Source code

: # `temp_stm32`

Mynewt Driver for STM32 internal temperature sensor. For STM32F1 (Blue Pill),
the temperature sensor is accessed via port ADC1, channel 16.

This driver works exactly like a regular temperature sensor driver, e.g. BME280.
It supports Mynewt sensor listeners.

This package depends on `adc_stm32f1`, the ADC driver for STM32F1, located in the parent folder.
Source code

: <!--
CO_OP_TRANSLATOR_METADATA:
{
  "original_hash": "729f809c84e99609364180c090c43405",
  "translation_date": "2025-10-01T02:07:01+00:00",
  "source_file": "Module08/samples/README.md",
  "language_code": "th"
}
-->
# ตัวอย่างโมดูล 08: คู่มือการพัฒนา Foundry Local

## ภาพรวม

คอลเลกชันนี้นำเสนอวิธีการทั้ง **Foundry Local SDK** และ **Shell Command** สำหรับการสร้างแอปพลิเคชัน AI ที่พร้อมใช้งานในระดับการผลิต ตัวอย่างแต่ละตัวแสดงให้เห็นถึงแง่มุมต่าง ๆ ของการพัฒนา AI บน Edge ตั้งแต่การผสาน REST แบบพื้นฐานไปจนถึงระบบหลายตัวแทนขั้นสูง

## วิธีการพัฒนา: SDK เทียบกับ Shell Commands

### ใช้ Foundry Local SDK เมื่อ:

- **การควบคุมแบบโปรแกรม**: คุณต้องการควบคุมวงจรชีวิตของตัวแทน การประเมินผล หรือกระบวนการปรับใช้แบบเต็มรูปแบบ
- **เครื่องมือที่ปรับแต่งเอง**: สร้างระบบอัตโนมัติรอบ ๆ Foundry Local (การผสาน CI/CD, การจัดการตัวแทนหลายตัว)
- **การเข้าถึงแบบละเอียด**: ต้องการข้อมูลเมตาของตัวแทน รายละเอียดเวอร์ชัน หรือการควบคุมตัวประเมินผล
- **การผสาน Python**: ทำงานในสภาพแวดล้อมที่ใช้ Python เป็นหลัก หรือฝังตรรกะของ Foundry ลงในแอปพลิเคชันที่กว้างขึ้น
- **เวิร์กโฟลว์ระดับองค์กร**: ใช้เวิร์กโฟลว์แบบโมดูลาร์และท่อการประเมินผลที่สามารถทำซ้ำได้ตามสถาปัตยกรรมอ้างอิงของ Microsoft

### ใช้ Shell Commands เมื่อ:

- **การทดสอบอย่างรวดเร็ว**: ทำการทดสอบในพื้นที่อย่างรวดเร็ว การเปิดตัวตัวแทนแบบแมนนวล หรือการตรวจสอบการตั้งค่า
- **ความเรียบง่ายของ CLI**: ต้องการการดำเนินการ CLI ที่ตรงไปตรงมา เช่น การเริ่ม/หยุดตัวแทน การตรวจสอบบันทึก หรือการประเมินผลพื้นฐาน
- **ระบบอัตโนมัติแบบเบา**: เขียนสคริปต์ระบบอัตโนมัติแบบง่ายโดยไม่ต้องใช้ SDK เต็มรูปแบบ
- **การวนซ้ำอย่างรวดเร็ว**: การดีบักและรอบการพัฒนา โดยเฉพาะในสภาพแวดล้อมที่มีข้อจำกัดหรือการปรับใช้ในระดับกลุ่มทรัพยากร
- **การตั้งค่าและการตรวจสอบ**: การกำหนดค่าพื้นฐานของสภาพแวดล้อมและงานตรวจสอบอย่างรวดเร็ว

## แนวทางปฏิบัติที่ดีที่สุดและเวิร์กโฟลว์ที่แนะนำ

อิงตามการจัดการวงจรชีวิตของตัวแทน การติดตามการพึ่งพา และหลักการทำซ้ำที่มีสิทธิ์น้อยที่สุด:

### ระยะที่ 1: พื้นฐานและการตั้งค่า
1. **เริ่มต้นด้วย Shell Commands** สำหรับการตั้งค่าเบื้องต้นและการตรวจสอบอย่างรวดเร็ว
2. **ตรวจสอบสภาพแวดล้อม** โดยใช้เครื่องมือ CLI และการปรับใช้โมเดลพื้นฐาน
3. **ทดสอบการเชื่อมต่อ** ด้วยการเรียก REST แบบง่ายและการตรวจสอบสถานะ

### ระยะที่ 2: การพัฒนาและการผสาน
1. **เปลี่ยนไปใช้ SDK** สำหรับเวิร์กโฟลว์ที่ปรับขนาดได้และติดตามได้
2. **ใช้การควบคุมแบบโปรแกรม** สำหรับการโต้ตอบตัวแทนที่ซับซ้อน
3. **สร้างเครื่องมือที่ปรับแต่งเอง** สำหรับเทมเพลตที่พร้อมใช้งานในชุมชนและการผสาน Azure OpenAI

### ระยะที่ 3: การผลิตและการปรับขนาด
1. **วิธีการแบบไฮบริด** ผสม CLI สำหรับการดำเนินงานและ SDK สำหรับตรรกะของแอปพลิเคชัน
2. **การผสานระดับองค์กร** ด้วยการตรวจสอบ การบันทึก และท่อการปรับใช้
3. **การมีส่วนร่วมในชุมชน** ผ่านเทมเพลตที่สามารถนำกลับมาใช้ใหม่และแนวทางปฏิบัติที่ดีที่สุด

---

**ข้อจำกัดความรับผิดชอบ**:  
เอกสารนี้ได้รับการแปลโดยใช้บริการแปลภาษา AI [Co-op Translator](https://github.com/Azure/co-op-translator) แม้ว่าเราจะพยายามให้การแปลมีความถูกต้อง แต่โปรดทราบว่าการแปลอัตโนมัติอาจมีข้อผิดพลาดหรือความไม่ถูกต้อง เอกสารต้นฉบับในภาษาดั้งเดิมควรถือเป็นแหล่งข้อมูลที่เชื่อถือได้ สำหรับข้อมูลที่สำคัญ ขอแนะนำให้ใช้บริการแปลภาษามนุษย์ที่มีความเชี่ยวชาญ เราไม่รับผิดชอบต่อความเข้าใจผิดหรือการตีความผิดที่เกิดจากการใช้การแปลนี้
....
§ YOUR ASSIGNMENT: From the first line of the records above to the line that contains "It supports Mynewt sensor listeners.", quote each line exactly.

§ COMPLETED TASK:
Source code

: # `temp_stm32`

Mynewt Driver for STM32 internal temperature sensor. For STM32F1 (Blue Pill),
the temperature sensor is accessed via port ADC1, channel 16.

This driver works exactly like a regular temperature sensor driver, e.g. BME280.
It supports Mynewt sensor listeners.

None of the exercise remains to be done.